If there is anything else regarding this issue, re-open or send me a pm.
Hi Erdogan,
Thank you to have checked this issue.
By the way, the issue is in the pdfs you compare your data with. Such pdfs, in fact, are a family of distributions (i.e. Gaussian) whose parameters (i.e. mean and variance) are estimated using MLE (actually the method you use to estimate them doesn't matter, the problem is the fact you are estimating such parameters from your sample). Precisely, this occurs in _compute_score_distribution
, when the function distribution.fit(data)
(https://docs.scipy.org/doc/scipy/reference/generated/scipy.stats.rv_continuous.fit.html) is invoked to estimate such parameters. Roughly speaking, comparing data with a distribution whose parameters are estimated from the same data is like "cheating" and the properties of the KS statistics are no longer preserved.
Hope this can help you.
Marcello
I am not following you entirely I think. The distribution and parameters are not estimated from the same data. At one side there is the empirical user input data with unknown distribution, and at the other side are the pdfs with known function.
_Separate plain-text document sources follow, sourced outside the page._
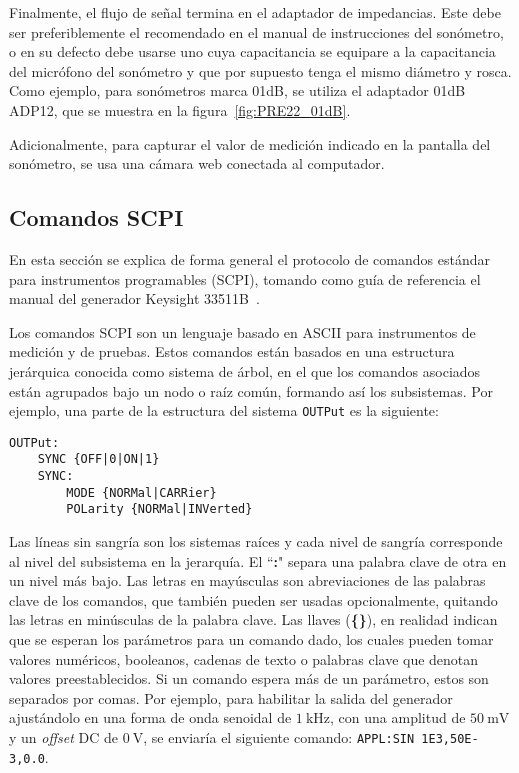 Finalmente, el flujo de señal termina en el adaptador de impedancias.
Este debe ser preferiblemente el recomendado en el manual de instrucciones del sonómetro, o en su defecto debe usarse uno cuya capacitancia se equipare a la capacitancia del micrófono del sonómetro y que por supuesto tenga el mismo diámetro y rosca.
Como ejemplo, para sonómetros marca 01dB, se utiliza el adaptador 01dB ADP12, que se muestra en la figura~\ref{fig:PRE22_01dB}.

Adicionalmente, para capturar el valor de medición indicado en la pantalla del sonómetro, se usa una cámara web conectada al computador.

\subsection{Comandos SCPI}
\label{subsec:scpi_commands}
En esta sección se explica de forma general el protocolo de comandos estándar para instrumentos programables (SCPI), tomando como guía de referencia el manual del generador Keysight 33511B~\citeyearpar{Keysight2015}.

Los comandos SCPI son un lenguaje basado en ASCII para instrumentos de medición y de pruebas.
Estos comandos están basados en una estructura jerárquica conocida como sistema de árbol, en el que los comandos asociados están agrupados bajo un nodo o raíz común, formando así los subsistemas.
Por ejemplo, una parte de la estructura del sistema \texttt{\small OUTPut} es la siguiente:
%
\begin{Verbatim}[fontsize=\footnotesize]
OUTPut:
    SYNC {OFF|0|ON|1}
    SYNC:
        MODE {NORMal|CARRier}
        POLarity {NORMal|INVerted}
\end{Verbatim}

Las líneas sin sangría son los sistemas raíces y cada nivel de sangría corresponde al nivel del subsistema en la jerarquía.
El ``\textbf{:}" separa una palabra clave de otra en un nivel más bajo.
Las letras en mayúsculas son abreviaciones de las palabras clave de los comandos, que también pueden ser usadas opcionalmente, quitando las letras en minúsculas de la palabra clave.
Las llaves (\textbf{\{\}}), en realidad indican que se esperan los parámetros para un comando dado, los cuales pueden tomar valores numéricos, booleanos, cadenas de texto o palabras clave que denotan valores preestablecidos.
Si un comando espera más de un parámetro, estos son separados por comas.
Por ejemplo, para habilitar la salida del generador ajustándolo en una forma de onda senoidal de $\qty{1}{\kHz}$, con una amplitud de $\qty{50}{\mV}$ y un \emph{offset} DC de $\qty{0}{\V}$, se enviaría el siguiente comando: \texttt{\small APPL:SIN 1E3,50E-3,0.0}.

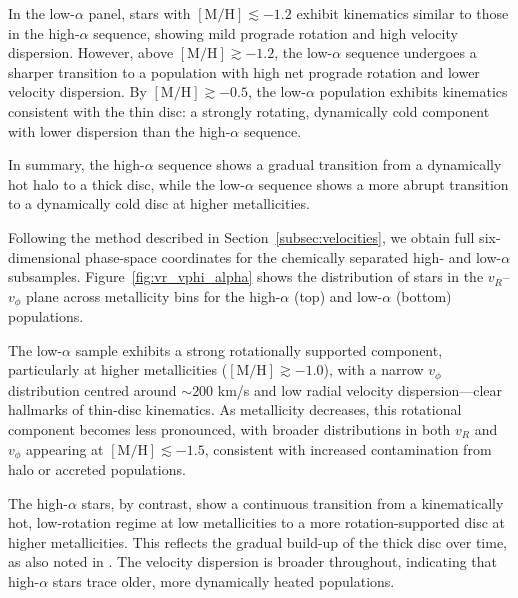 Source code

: \documentclass[a4paper,12pt]{article}
\begin{document}
In the low-$\alpha$ panel, stars with $[\mathrm{M/H}]\lesssim -1.2$ exhibit kinematics similar 
to those in the high-$\alpha$ sequence, showing mild prograde rotation and high velocity dispersion. 
However, above $[\mathrm{M/H}]\gtrsim -1.2$, the low-$\alpha$ sequence 
undergoes a sharper transition to a population with high net prograde rotation and lower velocity dispersion. 
By $[\mathrm{M/H}]\gtrsim -0.5$, the low-$\alpha$ population exhibits kinematics consistent with the thin disc: 
a strongly rotating, dynamically cold component with lower dispersion than the high-$\alpha$ sequence.


In summary, the high-$\alpha$ sequence shows a gradual transition from
a dynamically hot halo to a thick disc, while the low-$\alpha$ sequence
shows a more abrupt transition to a dynamically cold disc at higher metallicities.



Following the method described in Section~\ref{subsec:velocities}, we obtain full six-dimensional
phase-space coordinates for the chemically separated high- and low-$\alpha$ subsamples.
Figure~\ref{fig:vr_vphi_alpha} shows the distribution of stars in the $v_R$–$v_\phi$ plane
across metallicity bins for the high-$\alpha$ (top) and low-$\alpha$ (bottom) populations.

The low-$\alpha$ sample exhibits a strong rotationally supported component, particularly at
higher metallicities ($[\mathrm{M/H}] \gtrsim -1.0$), with a narrow $v_\phi$ distribution centred
around $\sim200$ km/s and low radial velocity dispersion—clear hallmarks of thin-disc kinematics.
As metallicity decreases, this rotational component becomes less pronounced, with broader
distributions in both $v_R$ and $v_\phi$ appearing at $[\mathrm{M/H}] \lesssim -1.5$, consistent
with increased contamination from halo or accreted populations.

The high-$\alpha$ stars, by contrast, show a continuous transition from a kinematically hot,
low-rotation regime at low metallicities to a more rotation-supported disc at higher
metallicities. This reflects the gradual build-up of the thick disc over time, as also noted in
\citet{Chandra_2024}. The velocity dispersion is broader throughout,
indicating that high-$\alpha$ stars trace older, more dynamically heated populations.
\end{document}
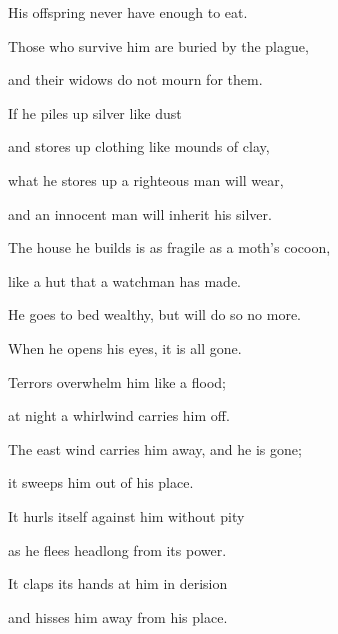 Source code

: {\par }{\Q His offspring
never
have enough
to eat.
\par }{\Q {}Those who survive
him are buried
by the plague,

\par }{\Q and their widows
do not
mourn for them.
\par }{\Q {}If
he piles
up silver
like dust
\par }{\Q and stores
up clothing
like mounds of clay,
\par }{\Q {}what
he stores
up a righteous
man will wear,
\par }{\Q and an innocent
man will inherit
his silver.
\par }{\Q {}The house
he builds
is as fragile as a moth’s
cocoon,
\par }{\Q like a hut
that a watchman has made.
\par }{\Q {}He goes to bed
wealthy,
but will do so no
more.
\par }{\Q When he opens
his eyes,
it is all gone.
\par }{\Q {}Terrors
overwhelm
him like a flood;
\par }{\Q at night
a whirlwind carries him off.
\par }{\Q {}The east wind
carries
him away, and he is gone;
\par }{\Q it sweeps
him out of his place.
\par }{\Q {}It hurls itself
against
him without
pity
\par }{\Q as he flees
headlong
from its power.
\par }{\Q {}It claps
its hands
at him in derision
\par }{\Q and hisses
him away from his place.

}
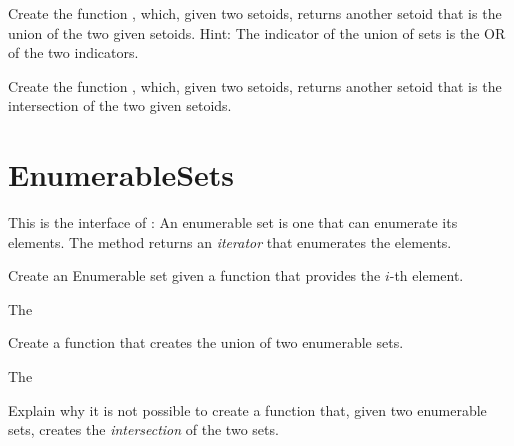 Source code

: \begin{exercise}
  Create the function , which, given two setoids, returns another setoid that is the union of the two given setoids.
%
%
  Hint: The indicator of the union of sets is the OR of the two indicators.
\end{exercise}

\begin{exercise}
  Create the function , which, given two setoids, returns another setoid that is the intersection of the two given setoids.
%
\end{exercise}


\section{EnumerableSets}

This is the interface of :
%
%
An enumerable set is one that can enumerate its elements.
The method  returns an \emph{iterator} that enumerates the elements.

\begin{exercise}
  Create an Enumerable set given a function that provides the $i$-th element.

  The
%
\end{exercise}

\begin{exercise}
  Create a function that creates the union of two enumerable sets.

  The
%
\end{exercise}

\begin{exercise}
  Explain why it is not possible to create a function that, given two enumerable sets,
  creates the \emph{intersection} of the two sets.
\end{exercise}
The stats, such as KS, are used to determine the best fit. What am I missing here?
The KS statistic is used to test if the empirical user input data can be seen as generated by a test distribution (no fitting involved), and it is computed between 2 data sequences: one is the empirical user input data and the other is a sequence generated by a test distribution. Let's suppose that the test distribution belongs to Gaussian family, which is the set of all possible Gaussian random variables on varying mean and variance. In order to generate those samples you need a specific gaussian random variable with specific mean and variance. How do you choose mean and variance of your Gaussian pdf to perform the KS test? You use the empirical user input data to "fit" (estimate) the parameters and that is not preserving the property of KS statistics. What you can do is to use parametric/non-parametric bootstrapping, as I suggested
I hope it is clear, but feel free to ask.
Thanks! I will look into this but feel free to send a pull request!
Hi @erdogant, have you gotten a chance to look into this bootstrapping technique? I have read the paper that @marcellobullo linked to and the expressed concern makes sense to me.
I checked the notes in scipy for cramervonmises
and I see a similar caveat:
It is important to keep in mind that the p-value is only accurate if one tests a simple hypothesis, i.e. the parameters of the reference distribution are known. If the parameters are estimated from the data (composite hypothesis), the computed p-value is not reliable.
... but nothing along these lines for ks_2samp
.
Hi @ajbouh @erdogant, you have a similar problem with the ks test when you want to perform a goodness of fitting test. Basically, if you want to test a data sample against a target distribution whose parameters are known (prior to any test), then the ks statistic, when the null hypothesis holds, has a known limiting distribution (Kolmogorov distribution). This is true independently of the target distribution. This is fundamental for the computation of the p-value, because any library uses tabular values. In simply words, if your statistic is too far away from the mean, then you can conclude that your data sample has not been drawn from the same distribution than the target's. Instead, if you estimate the target parameters from your data sample, then you don't have any guarantee that the ks statistic has a Kolmogorov distribution. So, the "canonical" computation of the p-value is no longer valid/reliable. One possible solution, is to estimate the ks statistic distribution using bootstrapping, and use the estimated distribution instead of a Kolmogorov one. Further details are on the paper I referenced. Hope this can be helpful.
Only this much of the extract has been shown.